In Tuttle's senior season, he was named to the preseason All-MVC team. After leading the Panthers to a 24–2 start and a national ranking, Tuttle was named one of 30 finalists nationally for the Naismith College Player of the Year award, and one of 10 finalists for the John R. Wooden Award.

==Professional career==
In June 2015 Tuttle signed to play for the Miami Heat in the NBA Summer League. On July 24 he signed an annual contract with s.Oliver Baskets of the Basketball Bundesliga.

On July 27, 2016, Limburg United of the Basketball League Belgium Division I announced that they had signed Tuttle for the 2016–17 season.

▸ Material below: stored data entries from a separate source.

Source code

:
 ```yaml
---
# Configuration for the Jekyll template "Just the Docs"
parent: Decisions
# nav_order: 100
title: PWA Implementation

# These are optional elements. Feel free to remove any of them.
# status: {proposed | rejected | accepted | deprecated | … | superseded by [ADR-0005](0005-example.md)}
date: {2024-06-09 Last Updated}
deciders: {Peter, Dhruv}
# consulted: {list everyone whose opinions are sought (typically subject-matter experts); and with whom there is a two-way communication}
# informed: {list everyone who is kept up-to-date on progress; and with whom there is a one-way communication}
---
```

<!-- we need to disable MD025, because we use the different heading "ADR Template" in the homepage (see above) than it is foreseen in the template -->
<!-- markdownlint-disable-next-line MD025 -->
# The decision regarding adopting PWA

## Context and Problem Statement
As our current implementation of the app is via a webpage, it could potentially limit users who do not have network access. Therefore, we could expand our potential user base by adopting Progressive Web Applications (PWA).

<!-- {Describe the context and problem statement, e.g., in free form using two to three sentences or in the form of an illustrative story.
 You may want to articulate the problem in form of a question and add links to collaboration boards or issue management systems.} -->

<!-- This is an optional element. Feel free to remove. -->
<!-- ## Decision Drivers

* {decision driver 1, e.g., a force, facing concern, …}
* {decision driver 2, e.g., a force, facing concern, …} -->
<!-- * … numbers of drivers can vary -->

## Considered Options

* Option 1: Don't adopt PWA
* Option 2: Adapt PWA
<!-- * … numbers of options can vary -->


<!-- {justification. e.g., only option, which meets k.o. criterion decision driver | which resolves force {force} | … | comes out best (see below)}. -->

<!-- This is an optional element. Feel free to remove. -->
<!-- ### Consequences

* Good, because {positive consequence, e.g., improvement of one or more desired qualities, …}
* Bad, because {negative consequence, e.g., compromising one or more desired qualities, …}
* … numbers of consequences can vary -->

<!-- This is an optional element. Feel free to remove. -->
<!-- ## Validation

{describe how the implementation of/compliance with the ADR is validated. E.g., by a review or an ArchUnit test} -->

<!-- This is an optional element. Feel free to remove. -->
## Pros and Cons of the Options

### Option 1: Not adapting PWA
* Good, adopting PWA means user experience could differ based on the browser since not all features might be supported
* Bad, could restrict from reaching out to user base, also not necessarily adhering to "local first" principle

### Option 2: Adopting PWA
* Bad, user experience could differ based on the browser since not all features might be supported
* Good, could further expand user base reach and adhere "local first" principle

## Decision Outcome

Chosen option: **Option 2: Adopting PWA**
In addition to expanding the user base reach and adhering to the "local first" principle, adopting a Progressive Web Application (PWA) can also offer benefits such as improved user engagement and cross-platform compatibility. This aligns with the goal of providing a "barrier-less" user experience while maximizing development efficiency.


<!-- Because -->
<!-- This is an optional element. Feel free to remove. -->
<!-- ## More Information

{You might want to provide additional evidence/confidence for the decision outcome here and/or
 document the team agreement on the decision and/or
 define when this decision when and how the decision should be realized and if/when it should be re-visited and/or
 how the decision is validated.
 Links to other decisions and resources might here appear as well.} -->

On June 6, 2017, Tuttle was announced by Spirou Charleroi.

==Coaching career==
In 2018, Tuttle returned to his alma mater, Northern Iowa, joining the coaching staff as a graduate assistant. Prior to the 2020–21 season, he was promoted to video coordinator. He served in that position for one season before he was again promoted to an assistant coach.